Artana Dana, dalam dialog mengajak masyarakat Badung untuk ikut berpartisipasi dalam mensukseskan pemilihan Bupati dan Wakil Bupati tanggal 23 September 2020 sebagai pemilih atau sebegai penyelenggara, terlebih saat ini adalah tahapan pembentukan Badan Adhoc PPK (Panitia Pemilihan Kecamatan).

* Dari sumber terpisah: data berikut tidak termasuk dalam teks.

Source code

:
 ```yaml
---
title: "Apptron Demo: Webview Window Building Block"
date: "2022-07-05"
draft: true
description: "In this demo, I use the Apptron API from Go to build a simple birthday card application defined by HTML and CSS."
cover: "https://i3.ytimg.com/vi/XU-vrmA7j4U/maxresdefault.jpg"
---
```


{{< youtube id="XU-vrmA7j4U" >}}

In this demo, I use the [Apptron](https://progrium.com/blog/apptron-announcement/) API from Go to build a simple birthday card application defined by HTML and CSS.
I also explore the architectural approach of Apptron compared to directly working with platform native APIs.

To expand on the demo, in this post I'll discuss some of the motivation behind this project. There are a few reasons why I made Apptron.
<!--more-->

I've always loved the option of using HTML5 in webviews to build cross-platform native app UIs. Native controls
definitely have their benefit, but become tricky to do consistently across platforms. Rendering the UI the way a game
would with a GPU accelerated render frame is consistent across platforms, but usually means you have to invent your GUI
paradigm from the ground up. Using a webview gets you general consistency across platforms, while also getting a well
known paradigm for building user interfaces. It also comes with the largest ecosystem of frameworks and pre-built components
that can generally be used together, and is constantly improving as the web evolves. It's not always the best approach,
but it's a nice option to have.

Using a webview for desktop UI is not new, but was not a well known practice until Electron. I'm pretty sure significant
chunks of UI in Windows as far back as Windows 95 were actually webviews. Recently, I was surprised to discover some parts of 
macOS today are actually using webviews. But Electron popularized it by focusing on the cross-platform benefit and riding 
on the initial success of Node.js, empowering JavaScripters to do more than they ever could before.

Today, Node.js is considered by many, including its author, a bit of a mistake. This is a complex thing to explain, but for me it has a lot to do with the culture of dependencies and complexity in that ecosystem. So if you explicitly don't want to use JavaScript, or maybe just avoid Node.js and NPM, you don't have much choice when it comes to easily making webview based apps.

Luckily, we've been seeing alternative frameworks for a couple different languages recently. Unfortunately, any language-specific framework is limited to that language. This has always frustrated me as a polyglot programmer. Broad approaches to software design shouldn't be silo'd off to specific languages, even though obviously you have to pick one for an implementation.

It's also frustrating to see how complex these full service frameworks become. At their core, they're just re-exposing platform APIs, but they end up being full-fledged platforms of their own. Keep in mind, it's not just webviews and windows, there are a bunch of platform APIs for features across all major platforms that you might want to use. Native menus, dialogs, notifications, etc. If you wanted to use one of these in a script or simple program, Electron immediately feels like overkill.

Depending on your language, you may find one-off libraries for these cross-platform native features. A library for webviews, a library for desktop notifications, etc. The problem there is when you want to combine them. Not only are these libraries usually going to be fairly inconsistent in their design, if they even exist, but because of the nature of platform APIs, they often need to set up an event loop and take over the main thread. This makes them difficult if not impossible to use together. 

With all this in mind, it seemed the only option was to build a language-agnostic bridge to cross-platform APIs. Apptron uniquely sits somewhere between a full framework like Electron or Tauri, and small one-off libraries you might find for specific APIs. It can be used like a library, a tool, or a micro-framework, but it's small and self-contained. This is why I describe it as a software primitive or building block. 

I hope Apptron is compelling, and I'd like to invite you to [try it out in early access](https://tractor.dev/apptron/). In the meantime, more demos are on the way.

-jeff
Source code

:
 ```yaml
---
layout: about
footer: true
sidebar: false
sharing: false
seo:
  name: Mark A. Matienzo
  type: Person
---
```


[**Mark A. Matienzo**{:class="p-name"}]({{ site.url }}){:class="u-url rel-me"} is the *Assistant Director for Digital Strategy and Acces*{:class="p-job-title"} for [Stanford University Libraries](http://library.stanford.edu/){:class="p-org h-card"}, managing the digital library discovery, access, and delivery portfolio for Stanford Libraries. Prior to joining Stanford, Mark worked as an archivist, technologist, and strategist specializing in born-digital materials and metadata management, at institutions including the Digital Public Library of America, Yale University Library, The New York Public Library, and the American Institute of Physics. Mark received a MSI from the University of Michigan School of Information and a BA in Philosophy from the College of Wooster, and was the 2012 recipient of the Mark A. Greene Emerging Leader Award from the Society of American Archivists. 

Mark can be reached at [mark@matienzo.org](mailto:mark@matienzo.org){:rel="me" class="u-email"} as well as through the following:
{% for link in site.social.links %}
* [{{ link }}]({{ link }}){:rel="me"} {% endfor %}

“Dalam kesempatan ini, KPU Kabupaten Badung selaku penyelenggara masih membuka ruang sampai dengan tanggal 24 Januari 2020, mohon teman-teman, masyarakat di mana pun berada khusunya yang ber KTP Badung silahkan datang ke KPU Kabupaten Badung untuk mendaftarkan diri menjadi PPK (Panitia Pemilihan Kecamatan) terlebih bersama-sama mengabdikan diri untuk Badung, ”ajak Artana Dana.

Pada pemaparannya, Nesia Gandi menjelaskan persiapan yang telah dilakukan KPU Kabupaten Badung dalam tahapan calon perseorangan ialah telah melaksanakan simulasi penyerahan syarat dukungan. Berkaitan dengan hal tersebut, sampai saat ini KPU Kabupaten Badung masih membuka pintu selebar-lebarnya pada masyarakat yang ingin mencalonkan diri melalui jalur perseorangan.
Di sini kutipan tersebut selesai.